Зачем в страну, где все так живо,
Так неспокойно, так игриво,
Он сердце мертвое принес?

Ведь на Кавказ, в символическом смысле этого слова, Лермонтов принес только одну половину души, и в этом заключается коренное противоречие его поэзии, которая сочетает в себе подавленность жизни с ее напряженностью, воплощает одновременно союз и раскол между огненной действенностью и медлительной рефлексией, – все ту же антиномию бесследности и памяти, мгновения и длительности. Печорин опустился в «холодный кипяток» Нарзана – именно таким холодным кипятком был и сам Печорин, был и его духовный отец. Общение с людьми отпугнуло Печорина-Лермонтова от людей, и вот, горько пресыщенный, он бродит по жизни, обманывая свое любопытство, зная наперед ее содержание, все свои будущие встречи, и ему «скучно и гадко, как тому, кто читает дурное подражание давно ему известной книге». «Из жизненной борьбы он вынес только несколько идей» (они характерны для Лермонтова, творчество которого окрашено философским пессимизмом и вообще не бедно мыслью). Счастье для Печорина – только в сознании власти, в «насыщенной гордости», но эту гордость ему приходится мелочно удовлетворять победой над мелкими, над своей карикатурой – Грушницким. Он сам не жив, и от его приближения умирает живое, умирает Бэла, Вера, чахнет княжна Мери, и даже своего коня замучил он, когда запоздало мчался на потерянное свидание. Он играет с женщиной. Он говорит, что в любви решает дело «первое прикосновение», но, когда сам прикасается к женщине, это его не настраивает на влюбленный и нежный лад, и он про себя глумится над Мери в ту минуту, когда целует ее; так и Демон своим прикосновением убил Тамару, Измаил-Бей – невесту русского. Он вообще имеет печальное свойство губить все, что его любит, – а сам он любит не людей, а природу.

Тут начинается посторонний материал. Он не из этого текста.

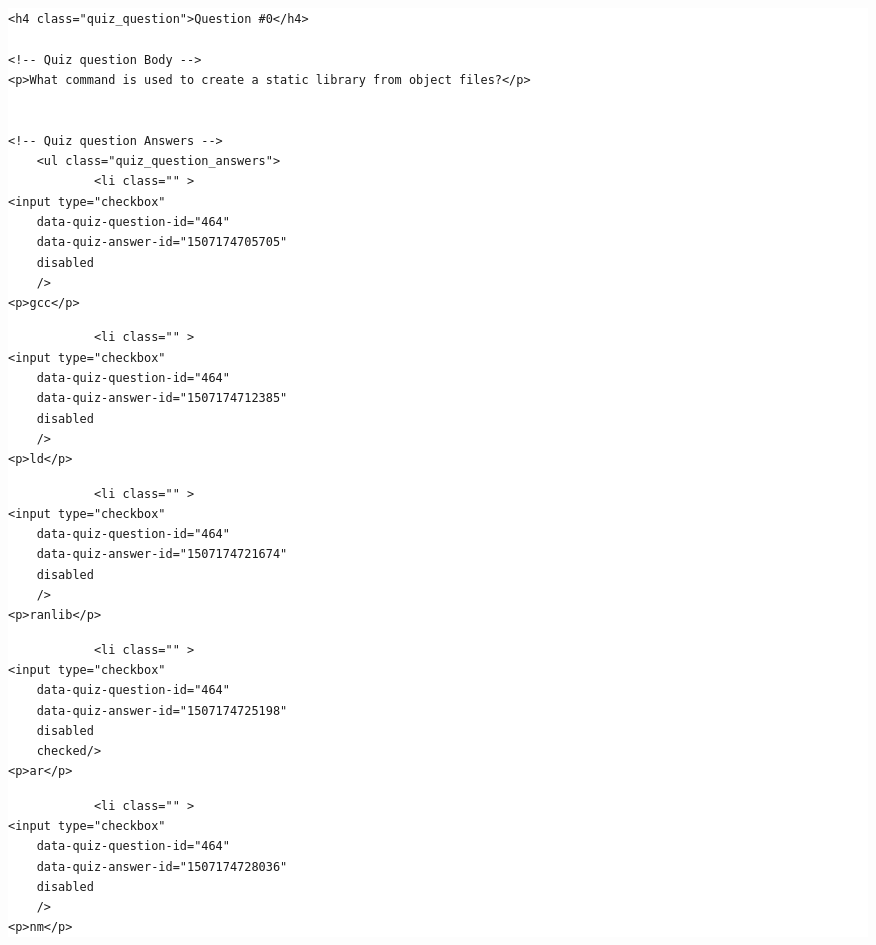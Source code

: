     <h4 class="quiz_question">Question #0</h4>

    <!-- Quiz question Body -->
    <p>What command is used to create a static library from object files?</p>


    <!-- Quiz question Answers -->
        <ul class="quiz_question_answers">
                <li class="" >
    <input type="checkbox" 
        data-quiz-question-id="464"
        data-quiz-answer-id="1507174705705"
        disabled 
        />
    <p>gcc</p>

</li>



                <li class="" >
    <input type="checkbox" 
        data-quiz-question-id="464"
        data-quiz-answer-id="1507174712385"
        disabled 
        />
    <p>ld</p>

</li>



                <li class="" >
    <input type="checkbox" 
        data-quiz-question-id="464"
        data-quiz-answer-id="1507174721674"
        disabled 
        />
    <p>ranlib</p>

</li>



                <li class="" >
    <input type="checkbox" 
        data-quiz-question-id="464"
        data-quiz-answer-id="1507174725198"
        disabled 
        checked/>
    <p>ar</p>

</li>



                <li class="" >
    <input type="checkbox" 
        data-quiz-question-id="464"
        data-quiz-answer-id="1507174728036"
        disabled 
        />
    <p>nm</p>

Носитель своего и чужого несчастья, он одержим фатальной «склонностью к разрушению». Ибо каждый мертвый мертв не только за себя, но и за других; мертвый убивает.

Так картины яркой и страстной жизни, жизни по преимуществу, выходят из-под лермонтовского пера, из души человека, который «размышлением холодным убил последний жизни цвет». О жизни пишет – и как пишет! – неживой. «Преступлений сладострастье», дерзновение, борьбу изображает писатель, который в то же время относится к миру презрительно и пресыщенно, холодно и насмешливо. Скучающий Лермонтов сознает, что «жизнь скучна, когда боренья нет»; бездейственный, он, однако, презирает то поколение, которое состарится в бездействии, и юношескими устами говорит он:

Мне нужно действовать; я каждый день
Бессмертным сделать бы желал, как тень
Великого героя; и понять
Я не могу, что значит отдыхать.

По всей поэзии Лермонтова переливаются эти две разнородные волны дела и равнодушия, борьбы и отдыха, страсти и усмешки. Борются между собою пафос и апатия. Это и раздирает его творчество; это, между прочим, и делает его поэтом ярости и зла. Если напряженность душевных состояний сама по себе легко разрешается какою-нибудь бурной вспышкой и кровавой грозою, эффектом убийства и разрушения, то человек, который с этой напряженностью сочетает надменный холод мысли, жестокую способность презрения и сарказма, будет особенно тяготеть к делу зла. И Лермонтов показал зло не только в его спокойно-иронической, презрительной и вежливой форме, не только в его печоринском облике, но, больше чем кто-либо из русских писателей, изобразил он и красоту зла, его одушевленность и величие. Поэт гнева и гордыни, он сызмлада полюбил черный образ Демона, он детскою рукою написал безобразную фигуру Вадима, русского Квазимодо, – но только без нежности своего родича; он тешил себя картинами ужаса и гибели, войны, разбоя, мести. В «Тамани», при мистическом озарении луны, красивым отблеском отваги и моря, фантастической реальности, загорается преступная жизнь контрабандистов, и зло воплощает собою пленительная ундина, молодая девушка с распущенными косами, с волнующей песней на устах.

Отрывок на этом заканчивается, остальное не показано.